Module 1 Exercise - Reference Answer Key

Part 1: Semantic Ambiguity

Column/ValueAmbiguity
regionInconsistent naming: "Northeast" vs "NE" vs "northeast". "West" vs "West Coast" vs "Western". "Asia-Pacific" vs "APAC" vs "AP". A receiving system cannot resolve these without a mapping table.
statusMixed case: "active" vs "Active" vs "ACTIVE". Typo: "actve" (row 9). Non-standard values: "test", "demo", "system", "migrated", "VIP", "dev". No enumeration enforced.
phoneMultiple formats: "555-0101" vs "(555) 0102" vs "5550103" vs "+86-10-5550108". Some rows use "N/A" or "000-0000" as placeholders instead of proper null handling.
signup_dateMultiple date formats: "2024-01-15" vs "01/20/2024" vs "2024/04/15" vs "May 1 2024". A parser assuming ISO 8601 will fail on at least 8 rows.
name"Jane Smith" appears in rows 1, 3, 12, 29, 41 - same person? "Bob Johnson" vs "Robert Johnson" vs "Robert 'Bob' Johnson" - how many people? "ACME Corp" vs "acme corporation" - same company?
customer_idAuto-increment integers scoped to this export. Row 1's customer_id "1" means nothing in any other system. Level 1 Semantic Identity.

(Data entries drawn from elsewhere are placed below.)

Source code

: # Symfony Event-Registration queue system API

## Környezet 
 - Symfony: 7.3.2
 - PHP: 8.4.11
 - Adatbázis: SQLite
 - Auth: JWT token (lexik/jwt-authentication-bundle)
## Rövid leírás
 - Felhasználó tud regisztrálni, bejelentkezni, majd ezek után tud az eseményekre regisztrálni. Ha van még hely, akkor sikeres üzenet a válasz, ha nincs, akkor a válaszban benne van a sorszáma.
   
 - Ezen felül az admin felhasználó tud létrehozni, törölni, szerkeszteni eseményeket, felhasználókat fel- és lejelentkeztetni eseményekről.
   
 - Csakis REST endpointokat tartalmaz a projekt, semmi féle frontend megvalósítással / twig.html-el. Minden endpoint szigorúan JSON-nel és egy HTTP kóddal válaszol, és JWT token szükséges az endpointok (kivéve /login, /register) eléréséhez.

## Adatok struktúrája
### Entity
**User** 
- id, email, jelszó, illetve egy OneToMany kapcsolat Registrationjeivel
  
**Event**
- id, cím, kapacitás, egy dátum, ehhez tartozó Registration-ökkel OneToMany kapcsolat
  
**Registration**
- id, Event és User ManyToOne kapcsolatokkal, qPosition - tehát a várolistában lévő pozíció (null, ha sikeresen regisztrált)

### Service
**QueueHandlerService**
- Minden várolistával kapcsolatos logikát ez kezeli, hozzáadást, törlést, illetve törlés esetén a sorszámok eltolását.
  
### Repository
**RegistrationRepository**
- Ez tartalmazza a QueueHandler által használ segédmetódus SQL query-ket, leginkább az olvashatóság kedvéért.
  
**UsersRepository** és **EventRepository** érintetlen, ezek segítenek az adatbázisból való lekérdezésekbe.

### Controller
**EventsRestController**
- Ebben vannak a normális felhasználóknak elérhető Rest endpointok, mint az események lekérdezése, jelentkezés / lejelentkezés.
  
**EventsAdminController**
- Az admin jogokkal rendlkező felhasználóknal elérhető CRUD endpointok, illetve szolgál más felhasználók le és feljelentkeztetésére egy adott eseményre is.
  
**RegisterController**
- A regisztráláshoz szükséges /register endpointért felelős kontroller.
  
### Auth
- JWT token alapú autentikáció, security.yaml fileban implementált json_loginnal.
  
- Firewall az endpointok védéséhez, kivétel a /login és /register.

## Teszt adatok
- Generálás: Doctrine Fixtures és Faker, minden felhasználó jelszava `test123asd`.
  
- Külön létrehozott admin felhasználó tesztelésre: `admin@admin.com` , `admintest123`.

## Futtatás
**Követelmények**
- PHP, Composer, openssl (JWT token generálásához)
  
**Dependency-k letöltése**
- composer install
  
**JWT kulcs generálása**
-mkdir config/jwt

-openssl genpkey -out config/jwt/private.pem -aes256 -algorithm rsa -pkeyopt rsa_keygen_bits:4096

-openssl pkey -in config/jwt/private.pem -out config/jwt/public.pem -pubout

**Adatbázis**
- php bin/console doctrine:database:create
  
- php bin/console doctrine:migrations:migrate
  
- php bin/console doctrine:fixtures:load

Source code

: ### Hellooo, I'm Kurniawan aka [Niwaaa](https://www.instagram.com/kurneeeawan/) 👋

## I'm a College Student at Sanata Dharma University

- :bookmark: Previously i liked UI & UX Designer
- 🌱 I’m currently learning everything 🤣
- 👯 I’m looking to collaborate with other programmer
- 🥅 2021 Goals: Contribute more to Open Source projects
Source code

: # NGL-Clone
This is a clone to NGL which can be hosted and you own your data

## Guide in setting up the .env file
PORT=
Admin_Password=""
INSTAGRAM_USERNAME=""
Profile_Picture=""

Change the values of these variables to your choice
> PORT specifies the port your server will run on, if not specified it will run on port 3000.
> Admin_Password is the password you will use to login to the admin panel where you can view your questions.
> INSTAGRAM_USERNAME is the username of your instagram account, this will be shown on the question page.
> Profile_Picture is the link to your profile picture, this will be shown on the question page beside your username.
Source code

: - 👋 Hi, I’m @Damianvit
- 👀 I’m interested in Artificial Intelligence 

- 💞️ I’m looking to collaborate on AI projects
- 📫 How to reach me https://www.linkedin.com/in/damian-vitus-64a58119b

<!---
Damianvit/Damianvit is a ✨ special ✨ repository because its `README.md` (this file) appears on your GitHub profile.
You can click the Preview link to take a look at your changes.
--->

Part 2: Constraint Enforcement Failures

Row(s)Violation
Row 7Missing name (empty field).
Row 9Status typo: "actve" instead of "active". No enumeration constraint.
Row 13Test account in production data. Name "Test Account", status "test".
Row 19Name is "NULL" (the string). Signup date "1900-01-01" is a placeholder.
Row 28Test data: status "demo", balance 999999.99, region "Demo".
Row 40System placeholder: name "Placeholder Entry", date "1970-01-01" (Unix epoch).
Row 42Dev data: name "TESTING", status "dev", negative balance.

At least 11 rows would fail basic constraint enforcement. This is Level 1-2 Constraint Enforcement.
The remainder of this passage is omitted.